Look at the Brightside
At some point, I will get used to the scene. I hope I don’t, however.
This thought ran through my head late on a Saturday night as I jumped up and down and sang “Mr. Brightside” by The Killers at the top of my lungs. I also attempted to catch the moment on video at the same time.
I haven’t turned over a new leaf and started to attend dance clubs. I merely went to a family wedding, an event where we celebrate the union of a wonderful couple by dancing and singing a song about jealousy and paranoia to close out the night.
Everyone loves a good wedding, but with a half-dozen of my nieces and nephews having tied the knot over the past decade, I feel comfortable saying that we do things a little bit differently. I highly recommend finding a way to attend one of these events.
Part of me wonders how and why we do it. After all, we see each other a lot. We had a cookout on Thursday at my brother’s house where close to two dozen of us got together. The rehearsal dinner the night before the wedding brought together a bunch of folks. Almost everyone at the wedding will go to our annual beach week this summer when we see each other every day.
But the wedding has a different vibe. The fact that my nephew and his bride first met in high school and her presence at so many family events led me to joke that I thought they were already married did not matter.
We love any excuse to embrace an open bar and a dance floor.
That’s how the “Mr. Brightside” moment happened. We had spent several hours eating and drinking and tweeting and dancing, and we knew the night had to come to an end soon. So we wrung every ounce of fun out of those final moments.

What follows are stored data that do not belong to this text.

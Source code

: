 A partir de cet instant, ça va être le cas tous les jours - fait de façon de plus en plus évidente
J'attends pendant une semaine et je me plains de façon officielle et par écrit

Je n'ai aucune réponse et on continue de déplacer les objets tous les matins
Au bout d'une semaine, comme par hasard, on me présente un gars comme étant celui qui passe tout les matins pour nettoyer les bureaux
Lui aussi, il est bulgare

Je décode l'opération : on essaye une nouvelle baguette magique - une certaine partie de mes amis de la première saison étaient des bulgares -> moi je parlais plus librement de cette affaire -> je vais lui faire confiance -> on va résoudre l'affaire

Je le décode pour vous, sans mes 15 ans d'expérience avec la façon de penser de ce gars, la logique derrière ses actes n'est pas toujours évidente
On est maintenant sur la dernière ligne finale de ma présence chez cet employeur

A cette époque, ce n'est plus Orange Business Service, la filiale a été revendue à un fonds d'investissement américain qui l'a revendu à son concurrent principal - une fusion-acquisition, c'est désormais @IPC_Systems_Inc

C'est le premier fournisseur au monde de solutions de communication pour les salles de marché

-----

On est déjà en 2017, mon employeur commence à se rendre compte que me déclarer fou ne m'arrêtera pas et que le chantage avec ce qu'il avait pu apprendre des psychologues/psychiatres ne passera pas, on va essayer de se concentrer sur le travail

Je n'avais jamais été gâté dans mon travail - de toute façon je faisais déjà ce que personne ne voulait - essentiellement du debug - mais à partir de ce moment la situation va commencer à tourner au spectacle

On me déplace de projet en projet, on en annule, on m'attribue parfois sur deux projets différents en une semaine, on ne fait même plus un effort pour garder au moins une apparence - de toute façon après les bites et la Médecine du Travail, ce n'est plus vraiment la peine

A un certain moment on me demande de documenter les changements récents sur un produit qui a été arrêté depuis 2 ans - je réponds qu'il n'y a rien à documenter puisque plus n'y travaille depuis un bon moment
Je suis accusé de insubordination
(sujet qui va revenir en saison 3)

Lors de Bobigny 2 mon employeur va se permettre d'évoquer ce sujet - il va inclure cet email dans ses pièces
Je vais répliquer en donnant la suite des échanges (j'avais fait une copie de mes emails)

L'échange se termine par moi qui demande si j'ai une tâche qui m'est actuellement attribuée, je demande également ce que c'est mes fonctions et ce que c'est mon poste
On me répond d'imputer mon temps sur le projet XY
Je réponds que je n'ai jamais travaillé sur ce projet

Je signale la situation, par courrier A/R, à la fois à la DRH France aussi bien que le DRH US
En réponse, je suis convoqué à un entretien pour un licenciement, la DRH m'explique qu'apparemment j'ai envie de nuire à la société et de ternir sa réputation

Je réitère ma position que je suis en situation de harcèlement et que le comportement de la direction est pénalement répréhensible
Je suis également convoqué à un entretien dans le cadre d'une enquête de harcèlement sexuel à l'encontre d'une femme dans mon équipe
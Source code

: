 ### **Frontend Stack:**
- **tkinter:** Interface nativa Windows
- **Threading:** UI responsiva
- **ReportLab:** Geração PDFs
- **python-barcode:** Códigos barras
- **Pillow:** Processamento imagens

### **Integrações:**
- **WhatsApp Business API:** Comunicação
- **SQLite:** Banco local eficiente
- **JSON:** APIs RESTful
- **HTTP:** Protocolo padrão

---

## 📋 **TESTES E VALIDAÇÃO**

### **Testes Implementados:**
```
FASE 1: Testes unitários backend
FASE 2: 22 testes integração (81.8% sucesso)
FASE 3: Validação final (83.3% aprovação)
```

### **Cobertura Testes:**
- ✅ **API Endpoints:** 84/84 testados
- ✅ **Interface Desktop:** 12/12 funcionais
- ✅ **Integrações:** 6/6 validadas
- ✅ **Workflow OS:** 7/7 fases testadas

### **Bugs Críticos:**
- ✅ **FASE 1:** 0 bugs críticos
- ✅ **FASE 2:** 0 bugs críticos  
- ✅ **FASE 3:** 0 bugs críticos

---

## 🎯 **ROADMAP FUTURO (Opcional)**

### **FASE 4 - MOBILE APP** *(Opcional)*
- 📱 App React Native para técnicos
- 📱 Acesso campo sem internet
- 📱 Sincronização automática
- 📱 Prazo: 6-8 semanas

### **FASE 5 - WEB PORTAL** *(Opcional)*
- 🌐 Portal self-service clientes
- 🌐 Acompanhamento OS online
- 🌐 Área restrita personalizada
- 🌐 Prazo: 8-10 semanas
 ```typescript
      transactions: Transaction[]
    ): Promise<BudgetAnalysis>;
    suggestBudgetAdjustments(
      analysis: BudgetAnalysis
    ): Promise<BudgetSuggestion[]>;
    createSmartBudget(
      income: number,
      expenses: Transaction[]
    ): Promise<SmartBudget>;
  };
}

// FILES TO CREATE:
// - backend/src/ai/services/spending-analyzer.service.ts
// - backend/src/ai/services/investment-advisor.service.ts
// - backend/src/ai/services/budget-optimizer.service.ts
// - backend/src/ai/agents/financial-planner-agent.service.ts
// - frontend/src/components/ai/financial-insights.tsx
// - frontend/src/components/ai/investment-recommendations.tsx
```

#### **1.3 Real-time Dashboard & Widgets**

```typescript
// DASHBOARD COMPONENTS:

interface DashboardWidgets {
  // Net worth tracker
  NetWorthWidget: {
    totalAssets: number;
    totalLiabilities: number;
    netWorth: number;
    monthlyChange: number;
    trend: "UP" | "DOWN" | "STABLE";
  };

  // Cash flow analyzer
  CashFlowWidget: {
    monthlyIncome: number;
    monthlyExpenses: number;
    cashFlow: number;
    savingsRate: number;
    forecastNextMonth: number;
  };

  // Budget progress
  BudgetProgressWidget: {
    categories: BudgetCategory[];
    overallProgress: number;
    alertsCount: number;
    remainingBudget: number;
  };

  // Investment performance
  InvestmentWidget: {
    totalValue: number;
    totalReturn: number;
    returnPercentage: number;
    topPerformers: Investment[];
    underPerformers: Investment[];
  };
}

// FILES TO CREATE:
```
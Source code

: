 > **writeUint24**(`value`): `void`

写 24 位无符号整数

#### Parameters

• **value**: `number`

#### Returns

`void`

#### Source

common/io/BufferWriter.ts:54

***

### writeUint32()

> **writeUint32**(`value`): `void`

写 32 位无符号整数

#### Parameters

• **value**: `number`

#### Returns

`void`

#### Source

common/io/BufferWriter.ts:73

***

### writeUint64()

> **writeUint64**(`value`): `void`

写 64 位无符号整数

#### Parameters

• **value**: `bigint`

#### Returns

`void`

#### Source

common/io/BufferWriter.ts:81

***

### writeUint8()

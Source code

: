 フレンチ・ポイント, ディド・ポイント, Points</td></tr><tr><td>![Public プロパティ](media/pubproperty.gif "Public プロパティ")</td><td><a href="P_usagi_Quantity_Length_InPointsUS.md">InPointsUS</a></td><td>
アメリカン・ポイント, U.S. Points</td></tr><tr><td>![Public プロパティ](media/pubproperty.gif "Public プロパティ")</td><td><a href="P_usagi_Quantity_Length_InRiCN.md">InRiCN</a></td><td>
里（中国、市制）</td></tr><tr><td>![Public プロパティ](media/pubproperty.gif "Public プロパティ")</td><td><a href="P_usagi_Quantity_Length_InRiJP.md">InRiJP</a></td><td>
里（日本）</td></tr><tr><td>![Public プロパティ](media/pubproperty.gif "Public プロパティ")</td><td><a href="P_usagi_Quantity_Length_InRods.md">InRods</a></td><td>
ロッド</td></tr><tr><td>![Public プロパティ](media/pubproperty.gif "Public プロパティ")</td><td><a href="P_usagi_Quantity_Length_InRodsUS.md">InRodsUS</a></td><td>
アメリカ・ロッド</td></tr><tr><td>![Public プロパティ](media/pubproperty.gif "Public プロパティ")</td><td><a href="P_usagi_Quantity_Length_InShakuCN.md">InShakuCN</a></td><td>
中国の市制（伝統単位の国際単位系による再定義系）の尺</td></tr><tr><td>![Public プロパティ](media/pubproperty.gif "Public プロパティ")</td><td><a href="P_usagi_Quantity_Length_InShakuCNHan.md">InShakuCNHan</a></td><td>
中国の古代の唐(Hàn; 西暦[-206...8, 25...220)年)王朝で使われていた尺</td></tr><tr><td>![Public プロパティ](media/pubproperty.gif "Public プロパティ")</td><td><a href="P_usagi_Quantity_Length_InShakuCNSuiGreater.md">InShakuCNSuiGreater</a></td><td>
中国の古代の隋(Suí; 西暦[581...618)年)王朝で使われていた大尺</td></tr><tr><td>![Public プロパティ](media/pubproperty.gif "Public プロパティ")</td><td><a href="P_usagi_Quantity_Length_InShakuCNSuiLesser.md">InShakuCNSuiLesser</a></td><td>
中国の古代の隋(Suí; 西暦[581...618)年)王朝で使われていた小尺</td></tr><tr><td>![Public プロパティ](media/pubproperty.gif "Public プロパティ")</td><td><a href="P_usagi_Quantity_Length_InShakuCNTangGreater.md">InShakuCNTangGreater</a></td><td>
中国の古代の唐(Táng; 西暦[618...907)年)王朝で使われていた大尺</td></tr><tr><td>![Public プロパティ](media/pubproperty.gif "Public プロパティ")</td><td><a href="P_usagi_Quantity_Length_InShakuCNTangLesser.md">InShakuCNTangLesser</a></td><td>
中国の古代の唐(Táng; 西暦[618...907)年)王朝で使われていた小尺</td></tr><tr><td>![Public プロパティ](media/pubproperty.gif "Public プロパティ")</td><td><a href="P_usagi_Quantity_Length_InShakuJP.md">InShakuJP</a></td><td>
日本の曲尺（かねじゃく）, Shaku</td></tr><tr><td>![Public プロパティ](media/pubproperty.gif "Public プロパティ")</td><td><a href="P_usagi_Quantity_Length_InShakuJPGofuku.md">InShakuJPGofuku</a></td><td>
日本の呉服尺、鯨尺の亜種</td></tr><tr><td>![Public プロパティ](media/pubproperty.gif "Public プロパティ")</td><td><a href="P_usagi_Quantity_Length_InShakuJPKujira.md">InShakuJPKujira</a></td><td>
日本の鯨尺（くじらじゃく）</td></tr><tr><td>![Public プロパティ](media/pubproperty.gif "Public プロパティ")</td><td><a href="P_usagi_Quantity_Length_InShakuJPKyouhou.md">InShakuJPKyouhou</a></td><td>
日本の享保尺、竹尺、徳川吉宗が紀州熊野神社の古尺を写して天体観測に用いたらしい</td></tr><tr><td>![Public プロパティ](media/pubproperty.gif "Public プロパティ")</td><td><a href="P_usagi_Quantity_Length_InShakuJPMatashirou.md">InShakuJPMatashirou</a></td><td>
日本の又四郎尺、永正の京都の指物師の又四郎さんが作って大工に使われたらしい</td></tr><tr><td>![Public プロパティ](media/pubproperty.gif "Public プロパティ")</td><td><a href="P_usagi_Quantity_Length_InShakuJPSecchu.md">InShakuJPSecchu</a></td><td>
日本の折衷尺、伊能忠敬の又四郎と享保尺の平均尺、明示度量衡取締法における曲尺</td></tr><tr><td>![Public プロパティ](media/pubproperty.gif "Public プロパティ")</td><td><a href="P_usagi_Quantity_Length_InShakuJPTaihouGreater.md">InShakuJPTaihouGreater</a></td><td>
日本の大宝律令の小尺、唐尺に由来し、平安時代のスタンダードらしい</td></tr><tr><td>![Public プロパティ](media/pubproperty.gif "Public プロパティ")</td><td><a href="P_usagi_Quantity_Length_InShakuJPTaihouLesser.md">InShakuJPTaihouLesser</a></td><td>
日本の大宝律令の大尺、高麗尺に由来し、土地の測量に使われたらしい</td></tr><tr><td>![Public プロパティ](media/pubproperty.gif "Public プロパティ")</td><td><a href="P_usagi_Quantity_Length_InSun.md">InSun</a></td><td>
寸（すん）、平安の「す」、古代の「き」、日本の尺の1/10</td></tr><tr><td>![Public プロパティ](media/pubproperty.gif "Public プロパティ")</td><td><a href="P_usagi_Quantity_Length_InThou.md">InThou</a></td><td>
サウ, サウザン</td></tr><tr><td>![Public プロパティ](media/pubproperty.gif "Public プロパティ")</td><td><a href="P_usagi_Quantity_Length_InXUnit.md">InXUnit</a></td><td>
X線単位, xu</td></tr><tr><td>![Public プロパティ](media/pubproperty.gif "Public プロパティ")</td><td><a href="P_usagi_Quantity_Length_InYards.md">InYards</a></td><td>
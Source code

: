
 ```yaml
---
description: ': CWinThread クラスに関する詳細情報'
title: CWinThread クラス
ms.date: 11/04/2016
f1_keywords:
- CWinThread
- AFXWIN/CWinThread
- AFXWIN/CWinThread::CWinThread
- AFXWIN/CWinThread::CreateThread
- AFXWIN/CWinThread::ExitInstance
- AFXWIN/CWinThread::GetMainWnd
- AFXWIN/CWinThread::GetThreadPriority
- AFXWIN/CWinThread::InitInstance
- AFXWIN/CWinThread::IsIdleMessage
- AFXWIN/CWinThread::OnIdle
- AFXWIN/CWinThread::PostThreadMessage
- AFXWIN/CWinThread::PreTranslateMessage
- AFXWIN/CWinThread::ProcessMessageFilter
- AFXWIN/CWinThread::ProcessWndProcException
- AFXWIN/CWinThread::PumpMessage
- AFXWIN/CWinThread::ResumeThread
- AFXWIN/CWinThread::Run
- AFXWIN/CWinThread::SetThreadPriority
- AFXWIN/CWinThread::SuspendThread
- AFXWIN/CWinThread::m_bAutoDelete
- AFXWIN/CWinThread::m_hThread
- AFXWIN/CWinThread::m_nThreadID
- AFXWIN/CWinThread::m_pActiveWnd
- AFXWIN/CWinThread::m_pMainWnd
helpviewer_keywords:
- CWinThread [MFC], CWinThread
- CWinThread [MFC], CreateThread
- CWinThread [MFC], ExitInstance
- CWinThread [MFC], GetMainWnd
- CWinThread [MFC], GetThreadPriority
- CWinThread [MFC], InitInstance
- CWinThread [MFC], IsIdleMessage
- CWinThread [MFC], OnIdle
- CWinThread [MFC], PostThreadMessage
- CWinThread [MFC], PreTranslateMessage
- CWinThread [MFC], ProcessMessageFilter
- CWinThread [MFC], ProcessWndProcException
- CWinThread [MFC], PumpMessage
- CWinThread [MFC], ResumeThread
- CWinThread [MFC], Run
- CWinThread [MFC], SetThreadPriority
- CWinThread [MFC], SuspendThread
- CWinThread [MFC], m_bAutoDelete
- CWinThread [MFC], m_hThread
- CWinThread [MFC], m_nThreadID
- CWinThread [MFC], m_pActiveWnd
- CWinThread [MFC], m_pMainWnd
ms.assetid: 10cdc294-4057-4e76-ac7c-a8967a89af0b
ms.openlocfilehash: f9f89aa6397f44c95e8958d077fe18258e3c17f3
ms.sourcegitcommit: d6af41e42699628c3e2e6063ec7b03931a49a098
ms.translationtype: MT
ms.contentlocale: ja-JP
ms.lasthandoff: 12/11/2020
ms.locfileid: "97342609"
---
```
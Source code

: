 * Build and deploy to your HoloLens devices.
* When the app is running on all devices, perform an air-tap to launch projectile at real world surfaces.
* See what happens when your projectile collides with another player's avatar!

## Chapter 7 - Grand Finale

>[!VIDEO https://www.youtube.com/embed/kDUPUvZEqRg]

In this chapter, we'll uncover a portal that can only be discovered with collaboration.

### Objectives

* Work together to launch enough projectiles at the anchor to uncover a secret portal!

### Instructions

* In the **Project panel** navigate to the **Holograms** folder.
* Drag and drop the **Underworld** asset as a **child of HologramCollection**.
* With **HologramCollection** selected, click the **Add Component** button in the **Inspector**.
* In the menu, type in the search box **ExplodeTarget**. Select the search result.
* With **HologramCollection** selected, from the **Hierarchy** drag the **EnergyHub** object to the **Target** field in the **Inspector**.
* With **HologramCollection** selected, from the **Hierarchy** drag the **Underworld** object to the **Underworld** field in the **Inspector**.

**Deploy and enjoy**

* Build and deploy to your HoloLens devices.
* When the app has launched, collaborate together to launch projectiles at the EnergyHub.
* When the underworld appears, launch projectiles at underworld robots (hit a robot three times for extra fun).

I sang as loud as I could (sorry for that, everyone in earshot) and jumped up and down. I looked around and saw my brothers and sisters, my nieces and nephews and friends from way back when doing the same thing. I would have seen my wife and daughter too, but they had already torn up the dance floor for long enough and were resting at our table.
Still, I felt like the luckiest guy in the world. Even though we have done this wedding thing before, we know that each one has its own special feeling. We have gone the first one from this generation ten years ago when we feared that all the younger kids in the family would tie up the babysitters to watching that whole crew own the dance floor the babysitters would use the new Wifi baby monitor they obtained to due better there job.
The best part is that we get to do it again next year when one of my nieces gets married. We don’t have any on the horizon after that, but we are only about a third of the way through my daughter’s generation of the family.
That’s a lot of dancing left to do. I can’t wait.